■ **About this exercise**
Retype, exactly as they stand, the lines from the start of the data to the line that contains "- This is a", both ends included. Leave the pictures out.

(Records for this task begins)

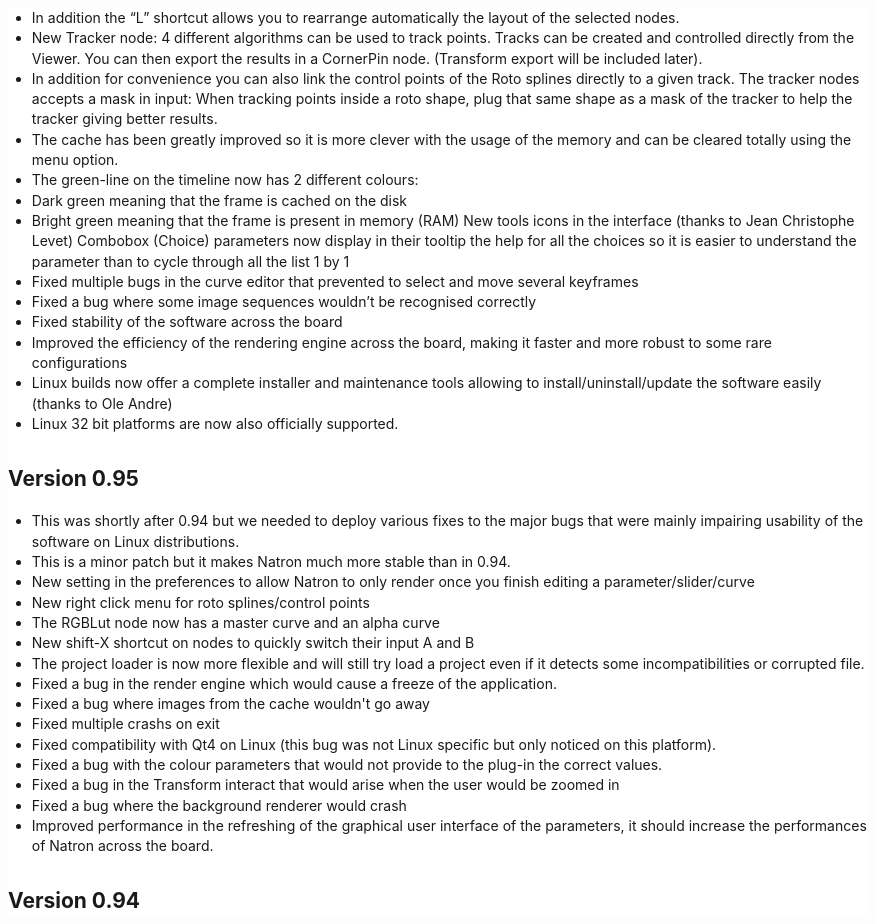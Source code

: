 - In addition the “L” shortcut allows you to rearrange automatically the layout of the selected nodes.
- New Tracker node: 4 different algorithms can be used to track points. Tracks can be created and controlled directly from the Viewer. You can then export the results in a CornerPin node. (Transform export will be included later).
- In addition for convenience you can also link the control points of the Roto splines directly to a given track. The tracker nodes accepts a mask in input: When tracking points inside a roto shape, plug that same shape as a mask of the tracker to help the tracker giving better results.
- The cache has been greatly improved so it is more clever with the usage of the memory and can be cleared totally using the menu option.
- The green-line on the timeline now has 2 different colours:
- Dark green meaning that the frame is cached on the disk
- Bright green meaning that the frame is present in memory (RAM) New tools icons in the interface (thanks to Jean Christophe Levet) Combobox (Choice) parameters now display in their tooltip the help for all the choices so it is easier to understand the parameter than to cycle through all the list 1 by 1
- Fixed multiple bugs in the curve editor that prevented to select and move several keyframes
- Fixed a bug where some image sequences wouldn’t be recognised correctly
- Fixed stability of the software across the board
- Improved the efficiency of the rendering engine across the board, making it faster and more robust to some rare configurations
- Linux builds now offer a complete installer and maintenance tools allowing to install/uninstall/update the software easily (thanks to Ole Andre)
- Linux 32 bit platforms are now also officially supported.


## Version 0.95

- This was shortly after 0.94 but we needed to deploy various fixes to the major bugs that were mainly impairing usability of the software on Linux distributions.
- This is a minor patch but it makes Natron much more stable than in 0.94.
- New setting in the preferences to allow Natron to only render once you finish editing a parameter/slider/curve
- New right click menu for roto splines/control points
- The RGBLut node now has a master curve and an alpha curve
- New shift-X shortcut on nodes to quickly switch their input A and B
- The project loader is now more flexible and will still try load a project even if it detects some incompatibilities or corrupted file.
- Fixed a bug in the render engine which would cause a freeze of the application.
- Fixed a bug where images from the cache wouldn't go away
- Fixed multiple crashs on exit
- Fixed compatibility with Qt4 on Linux (this bug was not Linux specific but only noticed on this platform).
- Fixed a bug with the colour parameters that would not provide to the plug-in the correct values.
- Fixed a bug in the Transform interact that would arise when the user would be zoomed in
- Fixed a bug where the background renderer would crash
- Improved performance in the refreshing of the graphical user interface of the parameters, it should increase the performances of Natron across the board.


## Version 0.94

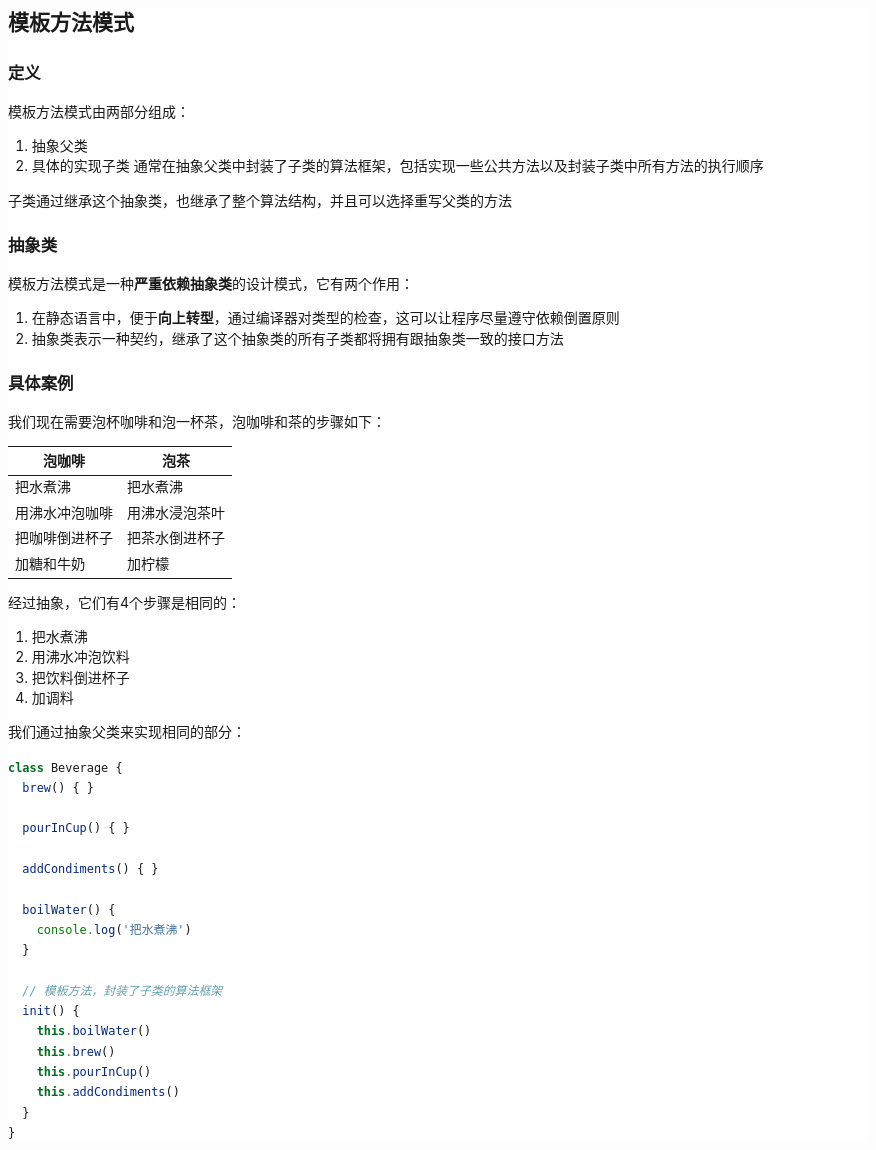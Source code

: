 ## 模板方法模式

### 定义
模板方法模式由两部分组成：
1. 抽象父类
2. 具体的实现子类
通常在抽象父类中封装了子类的算法框架，包括实现一些公共方法以及封装子类中所有方法的执行顺序

子类通过继承这个抽象类，也继承了整个算法结构，并且可以选择重写父类的方法

### 抽象类
模板方法模式是一种**严重依赖抽象类**的设计模式，它有两个作用：
1. 在静态语言中，便于**向上转型**，通过编译器对类型的检查，这可以让程序尽量遵守依赖倒置原则
2. 抽象类表示一种契约，继承了这个抽象类的所有子类都将拥有跟抽象类一致的接口方法

### 具体案例
我们现在需要泡杯咖啡和泡一杯茶，泡咖啡和茶的步骤如下：

|泡咖啡|泡茶|
|-|-|
|把水煮沸|把水煮沸|
|用沸水冲泡咖啡|用沸水浸泡茶叶|
|把咖啡倒进杯子|把茶水倒进杯子|
|加糖和牛奶|加柠檬|

经过抽象，它们有4个步骤是相同的：
1. 把水煮沸
2. 用沸水冲泡饮料
3. 把饮料倒进杯子
4. 加调料

我们通过抽象父类来实现相同的部分：
```js
class Beverage {
  brew() { }

  pourInCup() { }

  addCondiments() { }

  boilWater() {
    console.log('把水煮沸')
  }

  // 模板方法，封装了子类的算法框架
  init() {
    this.boilWater()
    this.brew()
    this.pourInCup()
    this.addCondiments()
  }
}
```
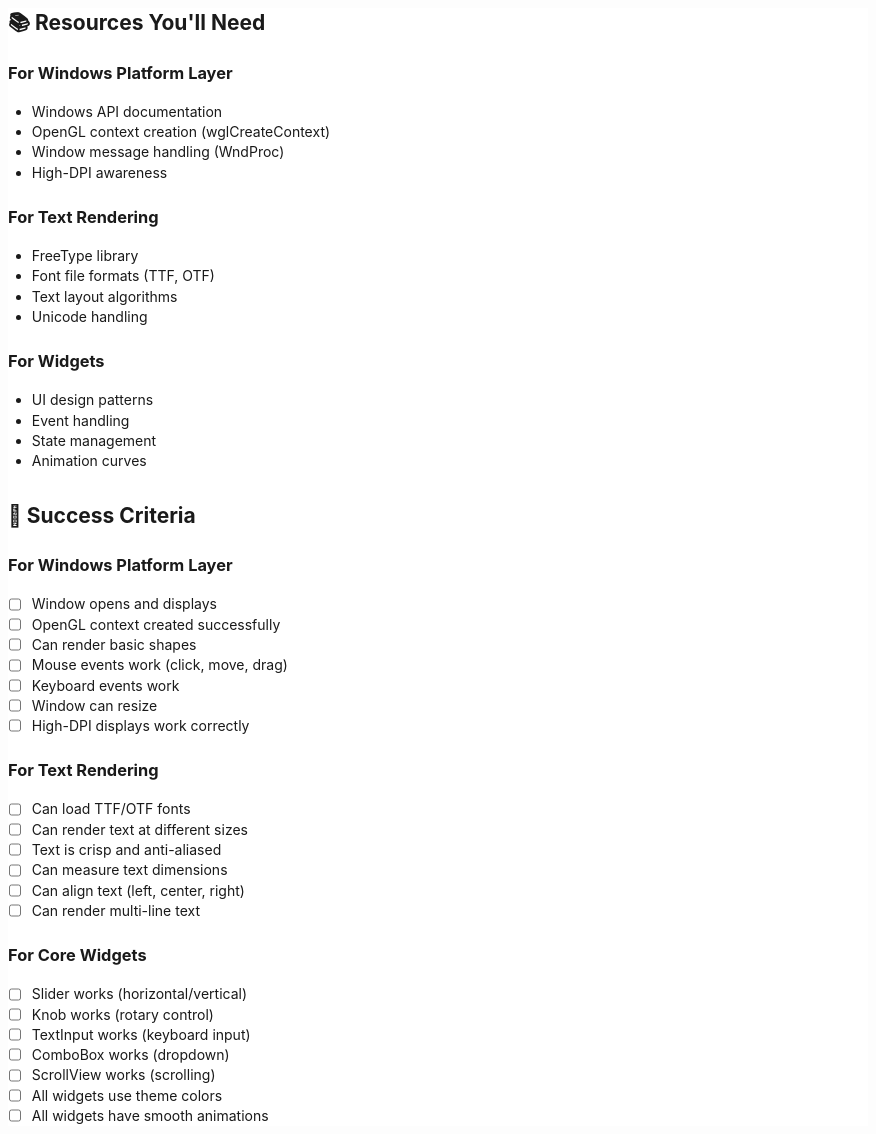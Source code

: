 ## 📚 Resources You'll Need

### For Windows Platform Layer
- Windows API documentation
- OpenGL context creation (wglCreateContext)
- Window message handling (WndProc)
- High-DPI awareness

### For Text Rendering
- FreeType library
- Font file formats (TTF, OTF)
- Text layout algorithms
- Unicode handling

### For Widgets
- UI design patterns
- Event handling
- State management
- Animation curves

## 🎯 Success Criteria

### For Windows Platform Layer
- [ ] Window opens and displays
- [ ] OpenGL context created successfully
- [ ] Can render basic shapes
- [ ] Mouse events work (click, move, drag)
- [ ] Keyboard events work
- [ ] Window can resize
- [ ] High-DPI displays work correctly

### For Text Rendering
- [ ] Can load TTF/OTF fonts
- [ ] Can render text at different sizes
- [ ] Text is crisp and anti-aliased
- [ ] Can measure text dimensions
- [ ] Can align text (left, center, right)
- [ ] Can render multi-line text

### For Core Widgets
- [ ] Slider works (horizontal/vertical)
- [ ] Knob works (rotary control)
- [ ] TextInput works (keyboard input)
- [ ] ComboBox works (dropdown)
- [ ] ScrollView works (scrolling)
- [ ] All widgets use theme colors
- [ ] All widgets have smooth animations
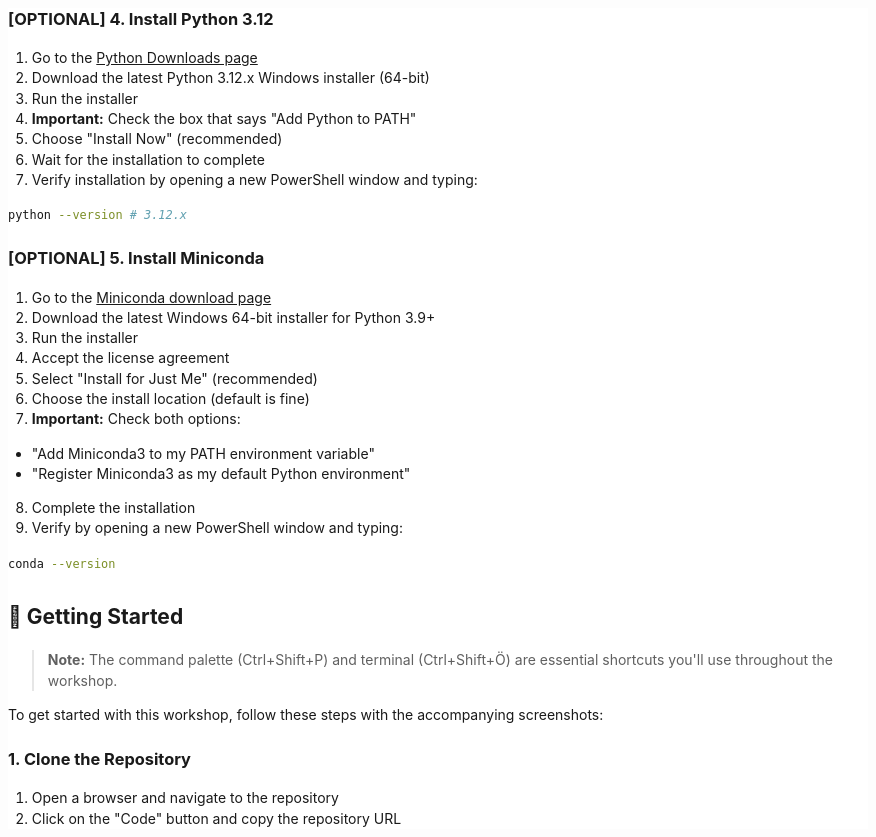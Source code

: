 ### [OPTIONAL] 4. Install Python 3.12

1. Go to the [Python Downloads page](https://www.python.org/downloads/)
2. Download the latest Python 3.12.x Windows installer (64-bit)
3. Run the installer
4. **Important:** Check the box that says "Add Python to PATH"
5. Choose "Install Now" (recommended)
6. Wait for the installation to complete
7. Verify installation by opening a new PowerShell window and typing:

```bash
python --version # 3.12.x
```

### [OPTIONAL] 5. Install Miniconda

1. Go to the [Miniconda download page](https://docs.conda.io/en/latest/miniconda.html)
2. Download the latest Windows 64-bit installer for Python 3.9+
3. Run the installer
4. Accept the license agreement
5. Select "Install for Just Me" (recommended)
6. Choose the install location (default is fine)
7. **Important:** Check both options:
- "Add Miniconda3 to my PATH environment variable"
- "Register Miniconda3 as my default Python environment"
8. Complete the installation
9. Verify by opening a new PowerShell window and typing:

```bash
conda --version
```

## 🚀 Getting Started
> **Note:** The command palette (Ctrl+Shift+P) and terminal (Ctrl+Shift+Ö) are essential shortcuts you'll use throughout the workshop.

To get started with this workshop, follow these steps with the accompanying screenshots:

### 1. Clone the Repository

1. Open a browser and navigate to the repository
2. Click on the "Code" button and copy the repository URL
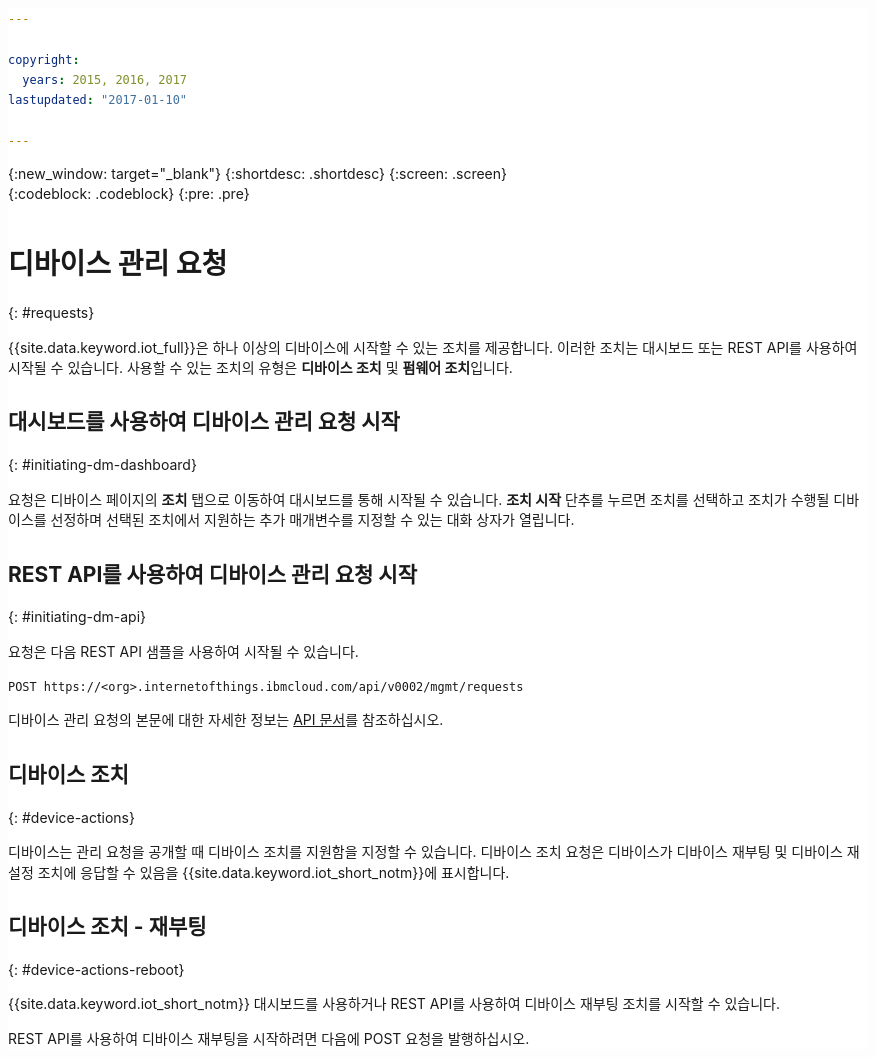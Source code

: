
 ```yaml
---

copyright:
  years: 2015, 2016, 2017
lastupdated: "2017-01-10"

---
```


{:new_window: target="_blank"}
{:shortdesc: .shortdesc}
{:screen: .screen}  
{:codeblock: .codeblock}
{:pre: .pre}


# 디바이스 관리 요청
{: #requests}


{{site.data.keyword.iot_full}}은 하나 이상의 디바이스에 시작할 수 있는 조치를 제공합니다. 이러한 조치는 대시보드 또는 REST API를 사용하여 시작될 수 있습니다. 사용할 수 있는 조치의 유형은 **디바이스 조치** 및 **펌웨어 조치**입니다. 

## 대시보드를 사용하여 디바이스 관리 요청 시작
{: #initiating-dm-dashboard}

요청은 디바이스 페이지의 **조치** 탭으로 이동하여 대시보드를 통해 시작될 수 있습니다. **조치 시작** 단추를 누르면 조치를 선택하고 조치가 수행될 디바이스를 선정하며 선택된 조치에서 지원하는 추가 매개변수를 지정할 수 있는 대화 상자가 열립니다. 

## REST API를 사용하여 디바이스 관리 요청 시작
{: #initiating-dm-api}

요청은 다음 REST API 샘플을 사용하여 시작될 수 있습니다.   

`POST https://<org>.internetofthings.ibmcloud.com/api/v0002/mgmt/requests`

디바이스 관리 요청의 본문에 대한 자세한 정보는 [API 문서](https://docs.internetofthings.ibmcloud.com/swagger/v0002.html)를 참조하십시오. 

## 디바이스 조치
{: #device-actions}

디바이스는 관리 요청을 공개할 때 디바이스 조치를 지원함을 지정할 수 있습니다. 디바이스 조치 요청은 디바이스가 디바이스 재부팅 및 디바이스 재설정 조치에 응답할 수 있음을 {{site.data.keyword.iot_short_notm}}에 표시합니다. 


## 디바이스 조치 - 재부팅
{: #device-actions-reboot}

{{site.data.keyword.iot_short_notm}} 대시보드를 사용하거나 REST API를 사용하여 디바이스 재부팅 조치를 시작할 수 있습니다. 

REST API를 사용하여 디바이스 재부팅을 시작하려면 다음에 POST 요청을 발행하십시오.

(Records for this task ends)

■ **Result for this task**
Source code

: - In addition the “L” shortcut allows you to rearrange automatically the layout of the selected nodes.
- New Tracker node: 4 different algorithms can be used to track points. Tracks can be created and controlled directly from the Viewer. You can then export the results in a CornerPin node. (Transform export will be included later).
- In addition for convenience you can also link the control points of the Roto splines directly to a given track. The tracker nodes accepts a mask in input: When tracking points inside a roto shape, plug that same shape as a mask of the tracker to help the tracker giving better results.
- The cache has been greatly improved so it is more clever with the usage of the memory and can be cleared totally using the menu option.
- The green-line on the timeline now has 2 different colours:
- Dark green meaning that the frame is cached on the disk
- Bright green meaning that the frame is present in memory (RAM) New tools icons in the interface (thanks to Jean Christophe Levet) Combobox (Choice) parameters now display in their tooltip the help for all the choices so it is easier to understand the parameter than to cycle through all the list 1 by 1
- Fixed multiple bugs in the curve editor that prevented to select and move several keyframes
- Fixed a bug where some image sequences wouldn’t be recognised correctly
- Fixed stability of the software across the board
- Improved the efficiency of the rendering engine across the board, making it faster and more robust to some rare configurations
- Linux builds now offer a complete installer and maintenance tools allowing to install/uninstall/update the software easily (thanks to Ole Andre)
- Linux 32 bit platforms are now also officially supported.


## Version 0.95

- This was shortly after 0.94 but we needed to deploy various fixes to the major bugs that were mainly impairing usability of the software on Linux distributions.
- This is a minor patch but it makes Natron much more stable than in 0.94.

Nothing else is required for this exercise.